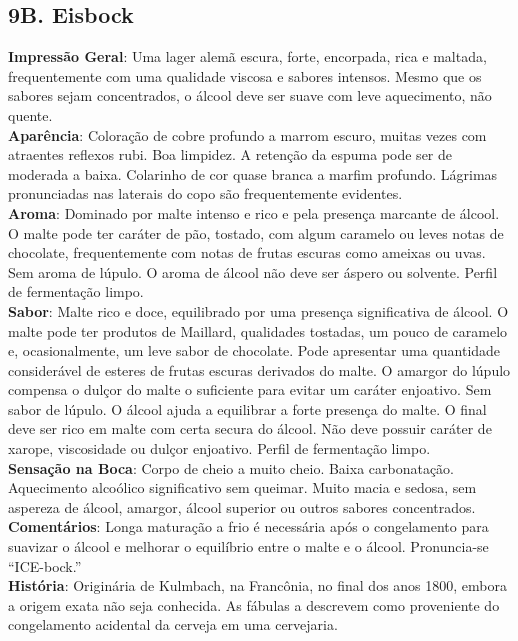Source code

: \subsection*{9B. Eisbock}
\textbf{Impressão Geral}: Uma lager alemã escura, forte, encorpada, rica e maltada, frequentemente com uma qualidade viscosa e sabores intensos. Mesmo que os sabores sejam concentrados, o álcool deve ser suave com leve aquecimento, não quente. \\
\textbf{Aparência}: Coloração de cobre profundo a marrom escuro, muitas vezes com atraentes reflexos rubi. Boa limpidez. A retenção da espuma pode ser de moderada a baixa. Colarinho de cor quase branca a marfim profundo. Lágrimas pronunciadas nas laterais do copo são frequentemente evidentes. \\
\textbf{Aroma}: Dominado por malte intenso e rico e pela presença marcante de álcool. O malte pode ter caráter de pão, tostado, com algum caramelo ou leves notas de chocolate, frequentemente com notas de frutas escuras como ameixas ou uvas. Sem aroma de lúpulo. O aroma de álcool não deve ser áspero ou solvente. Perfil de fermentação limpo. \\
\textbf{Sabor}: Malte rico e doce, equilibrado por uma presença significativa de álcool. O malte pode ter produtos de Maillard, qualidades tostadas, um pouco de caramelo e, ocasionalmente, um leve sabor de chocolate. Pode apresentar uma quantidade considerável de esteres de frutas escuras derivados do malte. O amargor do lúpulo compensa o dulçor do malte o suficiente para evitar um caráter enjoativo. Sem sabor de lúpulo. O álcool ajuda a equilibrar a forte presença do malte. O final deve ser rico em malte com certa secura do álcool. Não deve possuir caráter de xarope, viscosidade ou dulçor enjoativo. Perfil de fermentação limpo. \\
\textbf{Sensação na Boca}: Corpo de cheio a muito cheio. Baixa carbonatação. Aquecimento alcoólico significativo sem queimar. Muito macia e sedosa, sem aspereza de álcool, amargor, álcool superior ou outros sabores concentrados. \\
\textbf{Comentários}: Longa maturação a frio é necessária após o congelamento para suavizar o álcool e melhorar o equilíbrio entre o malte e o álcool. Pronuncia-se “ICE-bock.” \\
\textbf{História}: Originária de Kulmbach, na Francônia, no final dos anos 1800, embora a origem exata não seja conhecida. As fábulas a descrevem como proveniente do congelamento acidental da cerveja em uma cervejaria. \\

----------

Pictures aside, retype all of the entries word for word.

§ WORKED SOLUTION
Source code

: \subsection*{9B. Eisbock}
\textbf{Impressão Geral}: Uma lager alemã escura, forte, encorpada, rica e maltada, frequentemente com uma qualidade viscosa e sabores intensos. Mesmo que os sabores sejam concentrados, o álcool deve ser suave com leve aquecimento, não quente. \\
\textbf{Aparência}: Coloração de cobre profundo a marrom escuro, muitas vezes com atraentes reflexos rubi. Boa limpidez. A retenção da espuma pode ser de moderada a baixa. Colarinho de cor quase branca a marfim profundo. Lágrimas pronunciadas nas laterais do copo são frequentemente evidentes. \\
\textbf{Aroma}: Dominado por malte intenso e rico e pela presença marcante de álcool. O malte pode ter caráter de pão, tostado, com algum caramelo ou leves notas de chocolate, frequentemente com notas de frutas escuras como ameixas ou uvas. Sem aroma de lúpulo. O aroma de álcool não deve ser áspero ou solvente. Perfil de fermentação limpo. \\
\textbf{Sabor}: Malte rico e doce, equilibrado por uma presença significativa de álcool. O malte pode ter produtos de Maillard, qualidades tostadas, um pouco de caramelo e, ocasionalmente, um leve sabor de chocolate. Pode apresentar uma quantidade considerável de esteres de frutas escuras derivados do malte. O amargor do lúpulo compensa o dulçor do malte o suficiente para evitar um caráter enjoativo. Sem sabor de lúpulo. O álcool ajuda a equilibrar a forte presença do malte. O final deve ser rico em malte com certa secura do álcool. Não deve possuir caráter de xarope, viscosidade ou dulçor enjoativo. Perfil de fermentação limpo. \\
\textbf{Sensação na Boca}: Corpo de cheio a muito cheio. Baixa carbonatação. Aquecimento alcoólico significativo sem queimar. Muito macia e sedosa, sem aspereza de álcool, amargor, álcool superior ou outros sabores concentrados. \\
\textbf{Comentários}: Longa maturação a frio é necessária após o congelamento para suavizar o álcool e melhorar o equilíbrio entre o malte e o álcool. Pronuncia-se “ICE-bock.” \\
\textbf{História}: Originária de Kulmbach, na Francônia, no final dos anos 1800, embora a origem exata não seja conhecida. As fábulas a descrevem como proveniente do congelamento acidental da cerveja em uma cervejaria. \\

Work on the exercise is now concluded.